I would answer like this: because this case is an almost perfect illustration of how a single technical decision in methodology can completely overturn a political and historical conclusion. The study by Bastos, Geloso, and Bologna Pavlik is not quackery. It is a serious academic work. But it contains two debatable assumptions, and it is these assumptions that determine the final conclusion. Change the assumptions, and the conclusion becomes the opposite.
This happens in economics all the time. Different researchers analyzing the same question – say, the impact of the minimum wage on employment, or the effect of tax reforms on growth, or the consequences of trade wars – arrive at radically different conclusions. Often, it's not because one of them is lying or bad at math, but because they chose different “technical” parameters: a different observation period, a different way of measuring a variable, a different assumption about who “owns” a particular interaction effect.
Money exists only because we believe in it. But economic conclusions also exist only because we believe in the correctness of the tools used to obtain them. The difference is that faith in money is hard to challenge – it is rooted in habit and culture. But faith in a specific methodology can and should be challenged.
What This Tells Us About How to Read Economic Research
When you see a headline like “Scientists have proven that X explains only 10% of problem Y,” it's worth asking a few simple questions.
- Where did the key numbers come from? As in our case: where did the 0.16 elasticity figure come from, and does it actually correspond to the context in which it is being applied?
- How did the authors divide responsibility between factors? If two factors interact, what assumption was made about who “owns” the interaction effect?
- What would change if these assumptions were different? If a conclusion falls apart with a minor change in parameters, that's a red flag. If the conclusion is robust under various reasonable assumptions, that's a sign of reliability.
These questions don't require a special education. They only require the habit of not taking numbers at face value just because they look precise.
Conclusion: The Modesty of Numbers and the Immodesty of Conclusions
The story of the Cuban embargo in academic literature is, in a sense, a story about the hubris of precision. When researchers get a specific number – “less than ten percent” – it takes on a life of its own. It seems irrefutable because it is specific. But behind this number lies a chain of assumptions, each of which can be challenged.
The authors of the commentary showed that by adjusting the elasticity and rethinking the distribution of the interaction effect, the “modest ten percent” turns into “all or nearly all.” This doesn't mean the latter are right and the former are wrong. It means the issue is far more complex than any single number would suggest.
Economics is not physics. There is no constant speed of light that can be measured once and for all. Here, there are people, institutions, historical accidents, and the interactions between them. And any attempt to reduce all of this to a single coefficient requires an honest admission: this is an assumption, not a fact.

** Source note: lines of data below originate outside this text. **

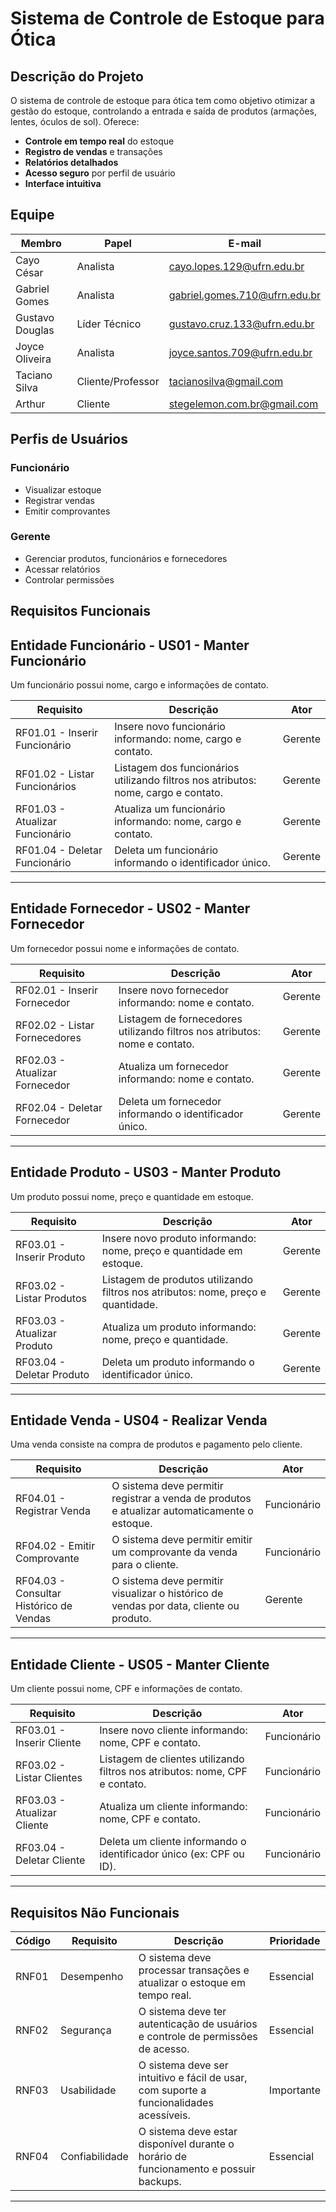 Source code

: # Sistema de Controle de Estoque para Ótica  

## Descrição do Projeto  
O sistema de controle de estoque para ótica tem como objetivo otimizar a gestão do estoque, controlando a entrada e saída de produtos (armações, lentes, óculos de sol). Oferece:  

- **Controle em tempo real** do estoque  
- **Registro de vendas** e transações  
- **Relatórios detalhados**  
- **Acesso seguro** por perfil de usuário  
- **Interface intuitiva**  

## Equipe  

| Membro            | Papel                   | E-mail                          |
|-------------------|-------------------------|---------------------------------|
| Cayo César        | Analista                | cayo.lopes.129@ufrn.edu.br      |
| Gabriel Gomes     | Analista                | gabriel.gomes.710@ufrn.edu.br   |
| Gustavo Douglas   | Líder Técnico           | gustavo.cruz.133@ufrn.edu.br    |
| Joyce Oliveira    | Analista                | joyce.santos.709@ufrn.edu.br    |
| Taciano Silva     | Cliente/Professor       | tacianosilva@gmail.com          |
| Arthur            | Cliente                 | stegelemon.com.br@gmail.com     |

## Perfis de Usuários  

### Funcionário  
- Visualizar estoque  
- Registrar vendas  
- Emitir comprovantes  

### Gerente  
- Gerenciar produtos, funcionários e fornecedores  
- Acessar relatórios  
- Controlar permissões  

## Requisitos Funcionais

## Entidade Funcionário - US01 - Manter Funcionário

Um funcionário possui nome, cargo e informações de contato.

| Requisito  | Descrição                                                                                          | Ator          |
|------------|----------------------------------------------------------------------------------------------------|--------------|
| RF01.01 - Inserir Funcionário | Insere novo funcionário informando: nome, cargo e contato.                           | Gerente      |
| RF01.02 - Listar Funcionários | Listagem dos funcionários utilizando filtros nos atributos: nome, cargo e contato. | Gerente      |
| RF01.03 - Atualizar Funcionário | Atualiza um funcionário informando: nome, cargo e contato.                         | Gerente      |
| RF01.04 - Deletar Funcionário | Deleta um funcionário informando o identificador único.                           | Gerente      |

---

## Entidade Fornecedor - US02 - Manter Fornecedor

Um fornecedor possui nome e informações de contato.

| Requisito  | Descrição                                                                                   | Ator          |
|------------|---------------------------------------------------------------------------------------------|--------------|
| RF02.01 - Inserir Fornecedor | Insere novo fornecedor informando: nome e contato.                           | Gerente      |
| RF02.02 - Listar Fornecedores | Listagem de fornecedores utilizando filtros nos atributos: nome e contato.    | Gerente      |
| RF02.03 - Atualizar Fornecedor | Atualiza um fornecedor informando: nome e contato.                          | Gerente      |
| RF02.04 - Deletar Fornecedor | Deleta um fornecedor informando o identificador único.                      | Gerente      |

---

## Entidade Produto - US03 - Manter Produto

Um produto possui nome, preço e quantidade em estoque.

| Requisito  | Descrição                                                                                           | Ator          |
|------------|-----------------------------------------------------------------------------------------------------|--------------|
| RF03.01 - Inserir Produto | Insere novo produto informando: nome, preço e quantidade em estoque.                    | Gerente      |
| RF03.02 - Listar Produtos | Listagem de produtos utilizando filtros nos atributos: nome, preço e quantidade.       | Gerente      |
| RF03.03 - Atualizar Produto | Atualiza um produto informando: nome, preço e quantidade.                            | Gerente      |
| RF03.04 - Deletar Produto | Deleta um produto informando o identificador único.                                  | Gerente      |

---

## Entidade Venda - US04 - Realizar Venda

Uma venda consiste na compra de produtos e pagamento pelo cliente.

| Requisito  | Descrição                                                                                           | Ator          |
|------------|-----------------------------------------------------------------------------------------------------|--------------|
| RF04.01 - Registrar Venda | O sistema deve permitir registrar a venda de produtos e atualizar automaticamente o estoque. | Funcionário  |
| RF04.02 - Emitir Comprovante | O sistema deve permitir emitir um comprovante da venda para o cliente.              | Funcionário  |
| RF04.03 - Consultar Histórico de Vendas | O sistema deve permitir visualizar o histórico de vendas por data, cliente ou produto. | Gerente      |

---

## Entidade Cliente - US05 - Manter Cliente

Um cliente possui nome, CPF e informações de contato.

| Requisito                   | Descrição                                                                   | Ator    |
| --------------------------- | --------------------------------------------------------------------------- | ------- |
| RF03.01 - Inserir Cliente   | Insere novo cliente informando: nome, CPF e contato.                        | Funcionário |
| RF03.02 - Listar Clientes   | Listagem de clientes utilizando filtros nos atributos: nome, CPF e contato. | Funcionário |
| RF03.03 - Atualizar Cliente | Atualiza um cliente informando: nome, CPF e contato.                        | Funcionário |
| RF03.04 - Deletar Cliente   | Deleta um cliente informando o identificador único (ex: CPF ou ID).         | Funcionário |

---

## Requisitos Não Funcionais

| Código  | Requisito       | Descrição                                                                                 | Prioridade   |
|---------|----------------|-------------------------------------------------------------------------------------------|--------------|
| RNF01   | Desempenho     | O sistema deve processar transações e atualizar o estoque em tempo real.                  | Essencial    |
| RNF02   | Segurança      | O sistema deve ter autenticação de usuários e controle de permissões de acesso.           | Essencial    |
| RNF03   | Usabilidade    | O sistema deve ser intuitivo e fácil de usar, com suporte a funcionalidades acessíveis.  | Importante   |
| RNF04   | Confiabilidade | O sistema deve estar disponível durante o horário de funcionamento e possuir backups.     | Essencial    |

---

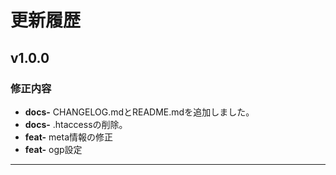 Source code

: # 更新履歴

## v1.0.0

### 修正内容
-   **docs-** CHANGELOG.mdとREADME.mdを追加しました。
-   **docs-** .htaccessの削除。
-   **feat-** meta情報の修正
-   **feat-** ogp設定


--- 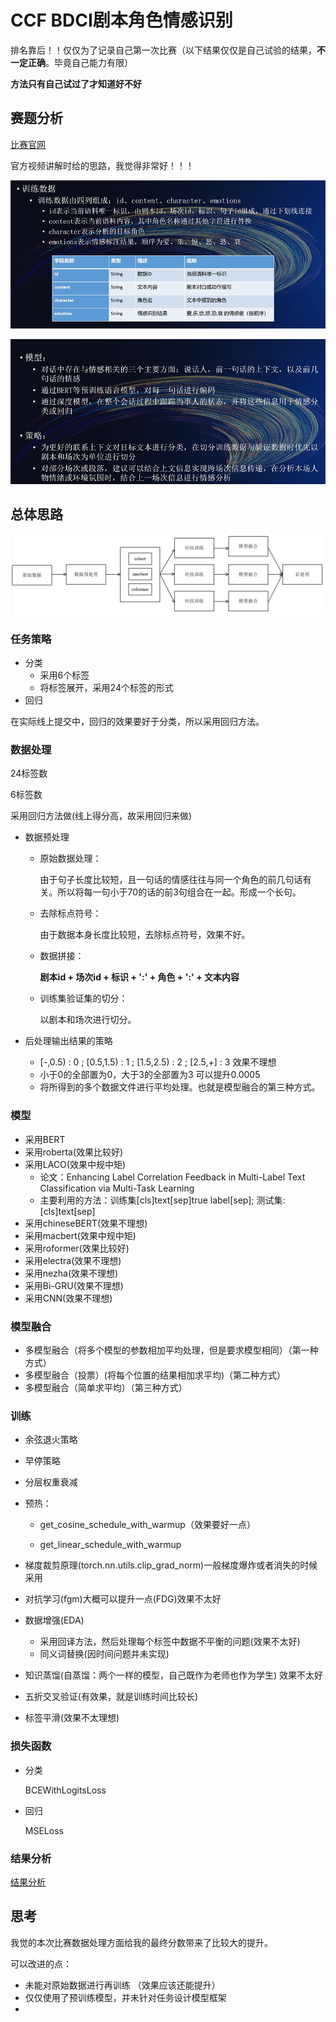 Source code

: # CCF BDCI剧本角色情感识别

排名靠后！！仅仅为了记录自己第一次比赛（以下结果仅仅是自己试验的结果，**不一定正确**。毕竟自己能力有限）

**方法只有自己试过了才知道好不好**

## 赛题分析

[比赛官网](https://www.datafountain.cn/competitions/518)

官方视频讲解时给的思路，我觉得非常好！！！

![Snipaste_2021-10-27_18-35-52](images/Snipaste_2021-10-27_18-35-52.png)

![Snipaste_2021-10-27_18-20-22](images/Snipaste_2021-10-27_18-20-22.png)



## 总体思路

![image-20220116151837990](images\image-20220116151837990.png)

### 任务策略

* 分类
  * 采用6个标签
  * 将标签展开，采用24个标签的形式
* 回归

在实际线上提交中，回归的效果要好于分类，所以采用回归方法。

### 数据处理

24标签数

6标签数

采用回归方法做(线上得分高，故采用回归来做)

* 数据预处理

  * 原始数据处理：

    由于句子长度比较短，且一句话的情感往往与同一个角色的前几句话有关。所以将每一句小于70的话的前3句组合在一起。形成一个长句。

  * 去除标点符号：

    由于数据本身长度比较短，去除标点符号，效果不好。

  * 数据拼接：  

     **剧本id + 场次id + 标识 + ':' + 角色 + ':' + 文本内容**

  * 训练集验证集的切分：

    以剧本和场次进行切分。




* 后处理输出结果的策略
  * [-,0.5) : 0 ; [0.5,1.5) : 1 ; [1.5,2.5) : 2 ; [2.5,+] : 3  效果不理想
  * 小于0的全部置为0，大于3的全部置为3  可以提升0.0005
  * 将所得到的多个数据文件进行平均处理。也就是模型融合的第三种方式。


### 模型

* 采用BERT
* 采用roberta(效果比较好)
* 采用LACO(效果中规中矩)
  * 论文：Enhancing Label Correlation Feedback in Multi-Label Text Classification via Multi-Task Learning
  * 主要利用的方法：训练集[cls]text[sep]true label[sep]; 测试集:[cls]text[sep]
* 采用chineseBERT(效果不理想)
* 采用macbert(效果中规中矩)
* 采用roformer(效果比较好)
* 采用electra(效果不理想)
* 采用nezha(效果不理想)
* 采用Bi-GRU(效果不理想)
* 采用CNN(效果不理想)

### 模型融合


* 多模型融合（将多个模型的参数相加平均处理，但是要求模型相同）（第一种方式）
* 多模型融合（投票）(将每个位置的结果相加求平均)（第二种方式）
* 多模型融合（简单求平均）（第三种方式）


### 训练


* 余弦退火策略

* 早停策略

* 分层权重衰减

* 预热：

    * get_cosine_schedule_with_warmup（效果要好一点）

    * get_linear_schedule_with_warmup
    
* 梯度裁剪原理(torch.nn.utils.clip_grad_norm)一般梯度爆炸或者消失的时候采用

* 对抗学习(fgm)大概可以提升一点(FDG)效果不太好

* 数据增强(EDA)
  * 采用回译方法，然后处理每个标签中数据不平衡的问题(效果不太好)
  * 同义词替换(因时间问题并未实现)

* 知识蒸馏(自蒸馏：两个一样的模型，自己既作为老师也作为学生)  效果不太好

* 五折交叉验证(有效果，就是训练时间比较长)

* 标签平滑(效果不太理想)




### 损失函数

* 分类


  BCEWithLogitsLoss

* 回归

  MSELoss

### 结果分析

[结果分析](analyze.md)



## 思考

我觉的本次比赛数据处理方面给我的最终分数带来了比较大的提升。



可以改进的点：

* 未能对原始数据进行再训练  （效果应该还能提升）
* 仅仅使用了预训练模型，并未针对任务设计模型框架
*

The Cuban case is extremely complex. The country's trajectory after 1959 was influenced by many factors at once: the nature of its economic system, geopolitical isolation, dependence on Soviet subsidies and then their disappearance, the specifics of Caribbean geography, and much more. Correctly disentangling these influences is a challenge that the field of economics has been grappling with for decades.
But this is no reason to throw up our hands and say, “It's all too complicated, nothing is known.” It is a reason to demand more honesty from research regarding its assumptions – and more modesty regarding its conclusions.
Because sometimes the difference between “ten percent” and “everything” can be found in a single digit in the third decimal place.